WASHINGTON — The Justice Department stayed silent when Indiana and Washington state strengthened their voter identification rules. But when Georgia and S.C. lawmakers wanted to do the same, they needed federal approval.
Now, this different treatment for different states will face a make-or-break test at the Supreme Court. In a potentially landmark case, justices on Wednesday will consider whether it’s time to dismantle a key plank of the historic 1965 Voting Rights Act.
“This case presents questions that cut to the very core of our democracy,” said Caroline Frederickson, president of the liberal-leaning American Constitution Society.
Passed when state-sanctioned racism was at its most insidious, the Voting Rights Act contains multiple elements designed to root out discriminatory practices. The entire law, originally spanning 19 sections, is not at risk of repeal in the case being heard Wednesday. Instead, the case arising out of Shelby County, Ala., centers primarily on two muscular sections that happen to have the biggest reach, and that the county is challenging.

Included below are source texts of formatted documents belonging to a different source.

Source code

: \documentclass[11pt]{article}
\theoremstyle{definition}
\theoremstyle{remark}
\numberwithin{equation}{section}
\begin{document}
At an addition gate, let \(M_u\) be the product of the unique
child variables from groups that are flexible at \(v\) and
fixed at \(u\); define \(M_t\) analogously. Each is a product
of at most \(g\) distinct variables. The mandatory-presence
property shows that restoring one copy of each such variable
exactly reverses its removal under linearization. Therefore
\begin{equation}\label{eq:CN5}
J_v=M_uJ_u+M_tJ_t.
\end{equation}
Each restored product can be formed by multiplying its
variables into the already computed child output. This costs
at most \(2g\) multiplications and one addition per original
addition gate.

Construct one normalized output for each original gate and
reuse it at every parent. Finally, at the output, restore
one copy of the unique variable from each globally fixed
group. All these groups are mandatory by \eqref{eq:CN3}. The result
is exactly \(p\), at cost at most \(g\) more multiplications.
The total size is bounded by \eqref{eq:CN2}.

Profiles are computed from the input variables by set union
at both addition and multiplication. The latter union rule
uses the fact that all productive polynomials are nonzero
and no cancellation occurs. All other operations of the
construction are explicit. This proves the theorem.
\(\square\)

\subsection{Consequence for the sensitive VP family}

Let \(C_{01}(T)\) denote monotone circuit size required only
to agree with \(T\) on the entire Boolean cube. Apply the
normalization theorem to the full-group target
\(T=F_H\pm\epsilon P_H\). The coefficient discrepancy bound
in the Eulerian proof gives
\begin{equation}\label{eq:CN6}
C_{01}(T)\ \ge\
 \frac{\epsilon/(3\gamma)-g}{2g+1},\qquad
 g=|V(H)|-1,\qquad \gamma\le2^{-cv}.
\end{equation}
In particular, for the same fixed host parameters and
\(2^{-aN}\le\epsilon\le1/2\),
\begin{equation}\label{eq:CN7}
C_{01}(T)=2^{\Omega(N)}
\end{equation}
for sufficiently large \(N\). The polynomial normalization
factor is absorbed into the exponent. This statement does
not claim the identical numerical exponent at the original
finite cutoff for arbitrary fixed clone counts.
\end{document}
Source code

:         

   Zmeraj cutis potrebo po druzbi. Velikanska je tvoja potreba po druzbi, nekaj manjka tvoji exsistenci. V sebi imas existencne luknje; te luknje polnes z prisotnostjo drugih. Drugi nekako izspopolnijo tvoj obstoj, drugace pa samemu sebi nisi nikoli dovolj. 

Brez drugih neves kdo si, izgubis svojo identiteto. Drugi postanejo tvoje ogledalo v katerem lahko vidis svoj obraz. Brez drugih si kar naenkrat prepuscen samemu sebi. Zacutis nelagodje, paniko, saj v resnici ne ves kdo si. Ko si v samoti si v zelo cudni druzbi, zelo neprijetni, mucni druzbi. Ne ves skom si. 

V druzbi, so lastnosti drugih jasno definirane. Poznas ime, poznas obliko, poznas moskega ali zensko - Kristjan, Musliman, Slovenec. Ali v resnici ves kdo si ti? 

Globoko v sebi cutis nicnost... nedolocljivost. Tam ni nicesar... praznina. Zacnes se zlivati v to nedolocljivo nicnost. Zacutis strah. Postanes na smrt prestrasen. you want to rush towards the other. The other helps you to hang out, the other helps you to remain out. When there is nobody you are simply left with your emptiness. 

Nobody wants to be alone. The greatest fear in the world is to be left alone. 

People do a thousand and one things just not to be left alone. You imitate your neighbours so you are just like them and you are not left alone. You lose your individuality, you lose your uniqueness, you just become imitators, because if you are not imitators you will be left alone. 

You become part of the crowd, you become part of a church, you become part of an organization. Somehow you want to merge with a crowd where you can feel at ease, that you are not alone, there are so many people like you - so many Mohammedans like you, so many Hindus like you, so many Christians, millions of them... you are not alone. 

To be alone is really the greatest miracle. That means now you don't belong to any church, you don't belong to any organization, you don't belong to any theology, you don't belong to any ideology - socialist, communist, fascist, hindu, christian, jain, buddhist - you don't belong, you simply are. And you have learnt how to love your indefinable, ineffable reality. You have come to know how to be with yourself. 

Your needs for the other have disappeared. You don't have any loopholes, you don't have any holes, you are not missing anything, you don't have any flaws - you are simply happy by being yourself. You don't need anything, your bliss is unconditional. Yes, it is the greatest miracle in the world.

The tool is called preclearance. Under Section 5 of the Voting Rights Act, designated states and jurisdictions must secure Justice Department approval before they change any voting practice or procedure. This can cover everything from buying new voting machines and closing polling places, to requiring photo IDs and shifting district boundaries.
A related section provides the formula for determining which political jurisdictions must meet the preclearance requirements.
Nine states are currently covered in their entirety: Alabama, Georgia, South Carolina, Texas, Alaska, Arizona, Louisiana, Mississippi and Virginia. Selected jurisdictions of an additional seven states are also covered, including parts of California, Florida, North Carolina, Michigan, New Hampshire, New York and South Dakota. The law, though revised several times since 1965, still pegs preclearance coverage in part to voting turnout or registration in the 1964, 1968 and 1972 elections.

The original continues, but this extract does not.